[Stored items from a collection]
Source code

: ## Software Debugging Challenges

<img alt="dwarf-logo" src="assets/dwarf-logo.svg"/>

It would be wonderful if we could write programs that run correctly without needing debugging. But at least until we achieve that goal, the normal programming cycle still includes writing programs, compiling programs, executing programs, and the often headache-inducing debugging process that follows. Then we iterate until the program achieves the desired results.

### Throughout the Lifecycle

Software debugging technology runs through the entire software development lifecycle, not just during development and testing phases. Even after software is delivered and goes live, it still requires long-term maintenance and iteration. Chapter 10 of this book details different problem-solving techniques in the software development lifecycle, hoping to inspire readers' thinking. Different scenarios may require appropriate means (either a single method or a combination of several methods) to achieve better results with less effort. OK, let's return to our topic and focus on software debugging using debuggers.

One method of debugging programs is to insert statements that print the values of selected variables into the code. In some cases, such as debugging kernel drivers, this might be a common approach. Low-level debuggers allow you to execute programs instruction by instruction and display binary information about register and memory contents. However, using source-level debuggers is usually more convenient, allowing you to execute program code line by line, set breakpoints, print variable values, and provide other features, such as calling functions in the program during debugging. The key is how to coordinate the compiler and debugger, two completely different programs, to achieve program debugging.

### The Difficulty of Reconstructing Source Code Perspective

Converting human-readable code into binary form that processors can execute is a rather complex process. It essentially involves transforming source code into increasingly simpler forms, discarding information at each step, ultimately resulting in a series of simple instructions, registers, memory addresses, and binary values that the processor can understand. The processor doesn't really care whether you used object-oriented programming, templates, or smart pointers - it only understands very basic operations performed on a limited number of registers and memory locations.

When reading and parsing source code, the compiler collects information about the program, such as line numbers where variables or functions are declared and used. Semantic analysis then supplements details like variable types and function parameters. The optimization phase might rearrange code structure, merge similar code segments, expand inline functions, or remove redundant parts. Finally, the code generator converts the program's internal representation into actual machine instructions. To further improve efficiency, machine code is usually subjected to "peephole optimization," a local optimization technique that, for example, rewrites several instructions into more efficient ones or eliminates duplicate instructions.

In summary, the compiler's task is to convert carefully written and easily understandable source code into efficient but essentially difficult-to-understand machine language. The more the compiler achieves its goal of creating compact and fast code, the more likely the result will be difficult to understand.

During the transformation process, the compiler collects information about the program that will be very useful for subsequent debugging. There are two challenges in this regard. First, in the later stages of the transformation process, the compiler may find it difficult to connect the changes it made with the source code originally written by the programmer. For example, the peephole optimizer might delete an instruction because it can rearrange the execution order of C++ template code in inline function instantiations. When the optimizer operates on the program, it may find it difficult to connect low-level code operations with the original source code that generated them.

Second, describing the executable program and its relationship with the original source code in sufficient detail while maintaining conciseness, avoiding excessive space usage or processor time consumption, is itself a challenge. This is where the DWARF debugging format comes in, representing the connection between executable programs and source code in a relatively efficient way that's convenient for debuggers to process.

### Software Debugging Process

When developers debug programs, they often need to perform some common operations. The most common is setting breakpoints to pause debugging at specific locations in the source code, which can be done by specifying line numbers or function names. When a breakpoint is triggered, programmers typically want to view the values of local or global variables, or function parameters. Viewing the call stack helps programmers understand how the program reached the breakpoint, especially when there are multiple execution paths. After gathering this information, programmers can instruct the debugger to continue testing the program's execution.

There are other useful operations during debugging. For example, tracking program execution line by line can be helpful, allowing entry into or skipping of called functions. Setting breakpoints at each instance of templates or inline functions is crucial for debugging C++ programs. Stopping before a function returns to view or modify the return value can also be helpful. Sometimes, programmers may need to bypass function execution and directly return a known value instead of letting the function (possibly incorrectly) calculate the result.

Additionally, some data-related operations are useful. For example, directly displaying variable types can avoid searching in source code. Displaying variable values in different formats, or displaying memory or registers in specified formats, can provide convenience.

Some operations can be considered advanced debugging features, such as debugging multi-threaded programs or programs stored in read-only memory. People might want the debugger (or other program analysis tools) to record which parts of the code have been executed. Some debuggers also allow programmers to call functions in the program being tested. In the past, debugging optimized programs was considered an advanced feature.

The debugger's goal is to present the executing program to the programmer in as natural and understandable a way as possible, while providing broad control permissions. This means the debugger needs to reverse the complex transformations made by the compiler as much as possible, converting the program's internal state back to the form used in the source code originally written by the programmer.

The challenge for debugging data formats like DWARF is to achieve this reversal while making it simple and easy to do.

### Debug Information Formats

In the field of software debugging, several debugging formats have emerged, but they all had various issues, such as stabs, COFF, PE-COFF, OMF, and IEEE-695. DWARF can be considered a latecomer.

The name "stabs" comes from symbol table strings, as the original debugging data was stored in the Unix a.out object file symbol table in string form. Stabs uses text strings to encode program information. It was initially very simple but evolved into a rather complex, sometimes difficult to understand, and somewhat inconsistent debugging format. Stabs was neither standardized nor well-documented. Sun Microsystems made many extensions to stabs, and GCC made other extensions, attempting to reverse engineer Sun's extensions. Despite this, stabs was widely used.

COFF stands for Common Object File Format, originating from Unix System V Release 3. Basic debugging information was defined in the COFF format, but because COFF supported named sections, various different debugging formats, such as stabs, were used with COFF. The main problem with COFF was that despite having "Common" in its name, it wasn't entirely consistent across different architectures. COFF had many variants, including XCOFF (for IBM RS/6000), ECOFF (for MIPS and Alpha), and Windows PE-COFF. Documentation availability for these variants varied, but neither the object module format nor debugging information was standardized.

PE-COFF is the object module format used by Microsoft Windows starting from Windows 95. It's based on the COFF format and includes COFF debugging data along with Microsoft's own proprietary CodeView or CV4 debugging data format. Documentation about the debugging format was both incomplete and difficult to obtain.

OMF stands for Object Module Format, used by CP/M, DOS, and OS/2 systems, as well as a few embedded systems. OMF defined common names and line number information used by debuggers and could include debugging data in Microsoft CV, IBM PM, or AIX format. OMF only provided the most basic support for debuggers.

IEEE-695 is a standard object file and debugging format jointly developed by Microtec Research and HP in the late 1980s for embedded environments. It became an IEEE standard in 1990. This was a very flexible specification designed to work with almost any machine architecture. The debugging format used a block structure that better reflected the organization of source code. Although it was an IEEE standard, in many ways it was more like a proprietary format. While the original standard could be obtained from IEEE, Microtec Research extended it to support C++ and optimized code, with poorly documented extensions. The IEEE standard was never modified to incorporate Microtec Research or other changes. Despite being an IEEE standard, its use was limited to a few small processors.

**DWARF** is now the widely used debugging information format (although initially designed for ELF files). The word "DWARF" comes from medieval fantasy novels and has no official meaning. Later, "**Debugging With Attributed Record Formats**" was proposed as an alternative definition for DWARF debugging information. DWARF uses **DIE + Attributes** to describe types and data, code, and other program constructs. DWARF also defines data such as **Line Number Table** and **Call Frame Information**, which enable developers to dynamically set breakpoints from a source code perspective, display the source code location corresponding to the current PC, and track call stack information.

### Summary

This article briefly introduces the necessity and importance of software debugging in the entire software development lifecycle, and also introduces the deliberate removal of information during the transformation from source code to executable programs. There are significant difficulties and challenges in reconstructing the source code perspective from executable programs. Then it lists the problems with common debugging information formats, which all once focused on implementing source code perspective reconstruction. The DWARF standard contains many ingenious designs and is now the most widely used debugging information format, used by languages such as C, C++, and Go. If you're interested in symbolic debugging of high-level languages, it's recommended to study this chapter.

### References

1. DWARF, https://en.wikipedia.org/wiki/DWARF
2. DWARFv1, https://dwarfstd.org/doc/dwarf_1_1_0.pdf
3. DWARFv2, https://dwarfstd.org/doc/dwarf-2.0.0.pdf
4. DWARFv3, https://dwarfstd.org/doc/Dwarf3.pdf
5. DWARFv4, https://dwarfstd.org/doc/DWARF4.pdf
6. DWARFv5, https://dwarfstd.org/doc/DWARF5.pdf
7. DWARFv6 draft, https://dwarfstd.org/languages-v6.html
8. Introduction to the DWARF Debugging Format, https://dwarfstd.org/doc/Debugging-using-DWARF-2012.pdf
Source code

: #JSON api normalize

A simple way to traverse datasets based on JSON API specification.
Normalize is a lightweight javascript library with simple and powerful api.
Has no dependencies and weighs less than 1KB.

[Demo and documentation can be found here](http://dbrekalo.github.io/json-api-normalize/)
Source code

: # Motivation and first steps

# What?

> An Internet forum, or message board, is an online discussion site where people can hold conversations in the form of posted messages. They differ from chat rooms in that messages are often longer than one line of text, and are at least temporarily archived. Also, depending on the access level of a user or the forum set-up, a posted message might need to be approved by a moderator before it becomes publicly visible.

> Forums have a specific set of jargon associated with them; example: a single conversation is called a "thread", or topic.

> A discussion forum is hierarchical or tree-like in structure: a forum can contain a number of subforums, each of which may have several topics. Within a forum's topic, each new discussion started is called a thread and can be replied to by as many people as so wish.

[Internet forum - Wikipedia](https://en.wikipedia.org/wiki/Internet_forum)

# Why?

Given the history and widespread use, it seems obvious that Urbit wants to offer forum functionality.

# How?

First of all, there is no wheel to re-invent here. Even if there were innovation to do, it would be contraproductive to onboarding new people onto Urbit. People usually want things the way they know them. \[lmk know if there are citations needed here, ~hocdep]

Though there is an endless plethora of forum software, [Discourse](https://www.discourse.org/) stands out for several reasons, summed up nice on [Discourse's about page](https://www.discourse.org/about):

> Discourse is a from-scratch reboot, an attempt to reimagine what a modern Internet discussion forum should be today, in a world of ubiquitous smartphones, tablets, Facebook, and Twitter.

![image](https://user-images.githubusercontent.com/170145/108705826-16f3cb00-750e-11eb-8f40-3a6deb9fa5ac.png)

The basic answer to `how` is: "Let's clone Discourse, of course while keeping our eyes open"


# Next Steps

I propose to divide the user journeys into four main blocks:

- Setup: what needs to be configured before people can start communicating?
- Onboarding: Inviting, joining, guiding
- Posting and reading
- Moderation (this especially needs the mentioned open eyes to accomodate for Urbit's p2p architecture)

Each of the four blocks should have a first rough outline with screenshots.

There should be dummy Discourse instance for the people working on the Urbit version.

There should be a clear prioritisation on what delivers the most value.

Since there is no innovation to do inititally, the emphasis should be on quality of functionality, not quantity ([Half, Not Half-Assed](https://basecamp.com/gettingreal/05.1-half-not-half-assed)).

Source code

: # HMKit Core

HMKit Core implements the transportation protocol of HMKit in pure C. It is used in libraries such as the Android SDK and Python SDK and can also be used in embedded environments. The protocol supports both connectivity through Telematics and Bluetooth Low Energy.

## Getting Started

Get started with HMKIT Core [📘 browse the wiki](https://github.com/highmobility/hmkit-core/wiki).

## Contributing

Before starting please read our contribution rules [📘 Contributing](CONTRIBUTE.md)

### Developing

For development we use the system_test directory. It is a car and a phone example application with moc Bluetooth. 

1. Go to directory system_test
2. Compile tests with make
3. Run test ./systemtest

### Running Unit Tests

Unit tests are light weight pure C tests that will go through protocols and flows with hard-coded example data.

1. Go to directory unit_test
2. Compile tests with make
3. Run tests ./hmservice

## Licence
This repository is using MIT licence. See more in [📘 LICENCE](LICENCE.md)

§ **PROBLEM**: All lines carrying the word "wiki" must be copied from the data above.

§ **EXERCISE OUTPUT**:
1. DWARF, https://en.wikipedia.org/wiki/DWARF
[Internet forum - Wikipedia](https://en.wikipedia.org/wiki/Internet_forum)
Get started with HMKIT Core [📘 browse the wiki](https://github.com/highmobility/hmkit-core/wiki).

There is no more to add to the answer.